Les encanta situarse en la propia estructura a tomar el sol al amanecer.

Una vez nos hemos adentrado en embalse es hora de dar media vuelta en dirección al aparcamiento, para retomar la carretera M-134 que va hasta El Atazar. Pararemos justo en el kilómetro 2 donde empieza una ruta que discurre por la linde de un pinar. Ahí hay una pequeña explanada para dejar los coches y una barrera que no permite el paso a vehículos. Desde ahí sale la ruta que nos llevará al magnífico encuentro con una especie icono. Hasta llegar allí se recorren, por un lado un pinar que permite ver arrendajo euroasiático, zorzal común o escribanos montesinos; y jarales y retamares por el otro donde las cogujadas comunes se pueden asustar a nuestro paso. Durante la ruta no faltan los avistamientos de grandes rapaces como las dos grandes necrófagas de nuestra fauna, el buitre leonado y el buitre negro. Cicleando para coger altura, posado en los montes de alrededor, o simplemente de paso. 

Cogujada común (Galerida cristata) a uno de los lados del camino.
Buitre negro (Aegypius monachus) en uno de sus campeos en busca de alimento.
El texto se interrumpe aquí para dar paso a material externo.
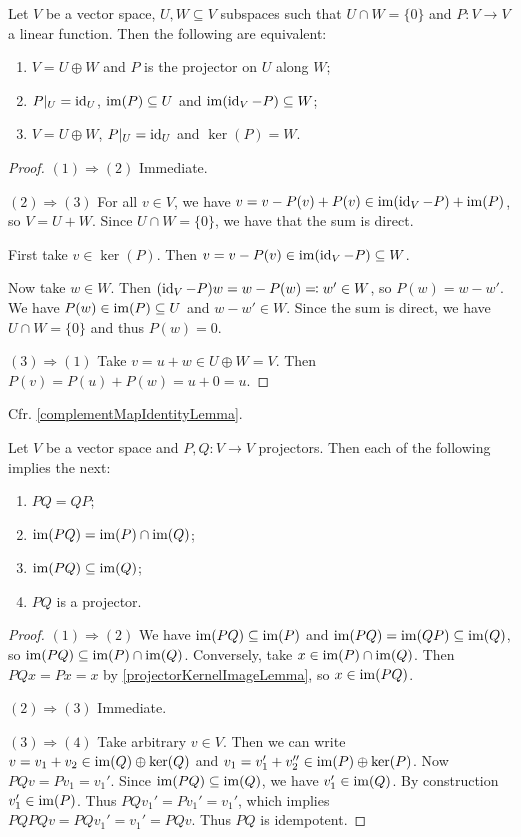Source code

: \begin{lemma} \label{projectorEquivalentsLemma}
Let $V$ be a vector space, $U, W\subseteq V$  subspaces such that $U\cap W = \{0\}$ and $P: V\to V$ a linear function. Then the following are equivalent:
\begin{enumerate}
\item $V = U\oplus W$ and $P$ is the projector on $U$ along $W$;
\item $P|_U = \operatorname{id}_U$, $\operatorname{im}(P) \subseteq U$ and $\operatorname{im}(\operatorname{id}_V - P) \subseteq W$;
\item $V = U\oplus W$, $P|_U = \operatorname{id}_U$ and $\ker(P) = W$.
\end{enumerate}
\end{lemma}
\begin{proof}
$(1) \Rightarrow (2)$ Immediate.

$(2) \Rightarrow (3)$ For all $v\in V$, we have $v = v -P(v) + P(v) \in \operatorname{im}(\operatorname{id}_V - P) + \operatorname{im}(P)$, so $V = U+W$. Since $U\cap W = \{0\}$, we have that the sum is direct.

First take $v\in \ker(P)$. Then $v = v-P(v) \in \operatorname{im}(\operatorname{id}_V - P) \subseteq W$.

Now take $w\in W$. Then $(\operatorname{id}_V - P)w = w - P(w) \eqqcolon w' \in W$, so $P(w) = w - w'$. We have $P(w) \in \operatorname{im}(P) \subseteq U$ and $w-w'\in W$. Since the sum is direct, we have $U\cap W = \{0\}$ and thus $P(w) = 0$.

$(3) \Rightarrow (1)$ Take $v = u+w \in U\oplus W = V$. Then $P(v) = P(u)+ P(w) = u+0 = u$.
\end{proof}

Cfr. \ref{complementMapIdentityLemma}.

\begin{lemma} \label{commutingProjectorLemma}
Let $V$ be a vector space and $P,Q: V\to V$ projectors. Then each of the following implies the next:
\begin{enumerate}
\item $PQ = QP$;
\item $\operatorname{im}(PQ) = \operatorname{im}(P)\cap \operatorname{im}(Q)$;
\item $\operatorname{im}(PQ) \subseteq \operatorname{im}(Q)$;
\item $PQ$ is a projector.
\end{enumerate}
\end{lemma}
\begin{proof}
$(1) \Rightarrow (2)$ We have $\operatorname{im}(PQ) \subseteq \operatorname{im}(P)$ and $\operatorname{im}(PQ) = \operatorname{im}(QP) \subseteq \operatorname{im}(Q)$, so $\operatorname{im}(PQ) \subseteq \operatorname{im}(P)\cap \operatorname{im}(Q)$. Conversely, take $x\in \operatorname{im}(P)\cap\operatorname{im}(Q)$. Then $PQx = Px = x$ by \ref{projectorKernelImageLemma}, so $x\in \operatorname{im}(PQ)$.

$(2) \Rightarrow (3)$ Immediate.

$(3) \Rightarrow (4)$ Take arbitrary $v\in V$. Then we can write $v = v_1 + v_2 \in \operatorname{im}(Q)\oplus \ker(Q)$ and $v_1 = v_1' + v_2'' \in \operatorname{im}(P)\oplus \ker(P)$. Now $PQv = Pv_1 = v_1'$. Since $\operatorname{im}(PQ) \subseteq \operatorname{im}(Q)$, we have $v_1'\in \operatorname{im}(Q)$. By construction $v_1'\in \operatorname{im}(P)$. Thus $PQv_1' = Pv_1' = v_1'$, which implies $PQPQv = PQv_1' = v_1' = PQv$. Thus $PQ$ is idempotent.
\end{proof}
Durante nuestro trayecto pasaremos por una casa abandonada, la antigua Casa de la Tejera donde un inquieto colirrojo tizón nos invita a pararnos en un entorno enzarzado, donde otras aves como petirrojos europeos, tarabillas europeas o currucas cabecinegras pueden ser avistadas entre majuelos, jaras y enebros. Según pasamos la Casa de la Tejera, el arbolado se abre paso y pinzones vulgares y herrerillos comunes se alimentan de los pequeños brotes de una fresneda que parece comerse el espacio dejado por el río.

Macho de tarabilla europea (Saxicola rubicola)
Herrerillo común (Cyanistes caeruleus) según nos vamos acercando a la fresneda.

Una vez dentro no debemos perdernos ni un solo movimiento, en completo silencio, viendo cómo agateadores europeos y trepadores azules ocupan prácticamente cada fresno, cómo suben y bajan, se ponen del revés y trepan con tanta facilidad. Pero no hay que dejar que ni ellos ni los bandos de jilgueros lúganos nos distraigan durante mucho tiempo, porque es posible que demos con el más pequeño de nuestros pájaros carpinteros, el pico menor. Con aproximadamente 15 cm de longitud este diminuto carpintero del tamaño de un pinzón, se mueve con facilidad por la fresneda que va paralela al río. Sorprende además de verlo, oírlo, porque su pequeño tamaño no le impide golpear fuerte a la madera para sacar las larvas de las que se alimenta y es que en cuanto a fuerza no tiene nada que envidiar al resto de carpinteros. Está claro que para el pico menor el tamaño no importa.

Agateador europeo (Certhia brachydactyla) sin ningún problema asciende por el tronco de los árboles.
Trepador azul (Sitta europea) recurriendo a una de sus despensas en la grieta de este tronco.
Un nutrido bando de jilguero lúgano (Carduelis spinus).
Este bando,con machos y hembras, se alimenta en invierno de las semillas de los fresnos.
La especie estrella, el pico menor (Dendrocopos minor).
A parte de su tamaño, su píleo rojo y su dorso más manchado lo diferencian del resto de los picos.